Eine Idee war noch, dass ich nicht immer den Hellichkeitswert ausrechne, sondern ein Mal eine schwarz/weiß Map erstelle(über den Hellichkeitsgrenzwert), und dann nur noch damit arbeite.

Mit freundlichen Grüßen

Freetree

Edit:
Ich habe gerade mal die Wikiseite von Floodfill durchgelesen.
Das sieht zimlich nach meinem Ansatz aus.
Aber das iterative Flutfüllen schau ich mir noch mal an. das hilft zu mindest gegen meinen Stackoverflow


----------



## Thallius (26. Apr 2014)

Also das mit dem 1000x image.getColor() ist sicher Mist.

Acuh das ArrayList<Pixel> erzeugt schon einen irren Overhead. Warum liest du die RGB Werte nicht einfach in einen int[] Buffer und arbeitest dann damit? (UByte gibt es unter Java ja leider nicht.
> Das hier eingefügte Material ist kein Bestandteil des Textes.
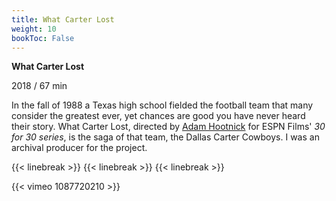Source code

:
 ```yaml
---
title: What Carter Lost
weight: 10
bookToc: False
---
```

**What Carter Lost**

2018 / 67 min

In the fall of 1988 a Texas high school fielded the football team that many consider the greatest ever, yet chances are good you have never heard their story. What Carter Lost, directed by [Adam Hootnick](https://www.adamhootnick.com/) for ESPN Films' *30 for 30 series*, is the saga of that team, the Dallas Carter Cowboys. I was an archival producer for the project.

{{< linebreak >}}
{{< linebreak >}}
{{< linebreak >}}

{{< vimeo 1087720210 >}}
Du könntest aber auch einen Byte[] Buffer nehmen und nur bis 128 testen, wenn denn der Hintergrund immer dunkel genug ist)
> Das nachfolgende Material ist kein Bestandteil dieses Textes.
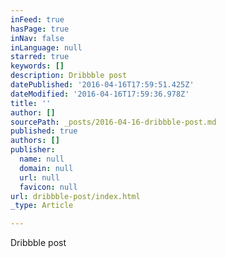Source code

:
 ```yaml
---
inFeed: true
hasPage: true
inNav: false
inLanguage: null
starred: true
keywords: []
description: Dribbble post
datePublished: '2016-04-16T17:59:51.425Z'
dateModified: '2016-04-16T17:59:36.978Z'
title: ''
author: []
sourcePath: _posts/2016-04-16-dribbble-post.md
published: true
authors: []
publisher:
  name: null
  domain: null
  url: null
  favicon: null
url: dribbble-post/index.html
_type: Article

---
```

Dribbble post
Du solltest dann direkt auf den ImageBuffer zugreifen und die Helligkeit ausrechnen indem die einfach jeweils die 3 RGB Werte addierst. Wenn die Punkte nur weiß sind, kannst du sogar auch einfach nur einen der drei Werte nehmen und die anderen ignorieren.

Gruß

Claus


----------



## Freetree (27. Apr 2014)

Hallo Leute

Also: Ich habe jetzt meine Ideen implementiert.
Doch leider ist die Performenc immer noch nicht sehr gut. Bei kleinen Punkten habe ich eine Verzögerun von 1 Sekunde. Doch wenn die Punkt größer werden komme ich auf verzögerungen on 10 Sekunden. Und das ist zu viel.

Ich habe jetzt auch einen Threadpool eingebaut, damit mehrere Bilder gleichzeitig analysiert werden können.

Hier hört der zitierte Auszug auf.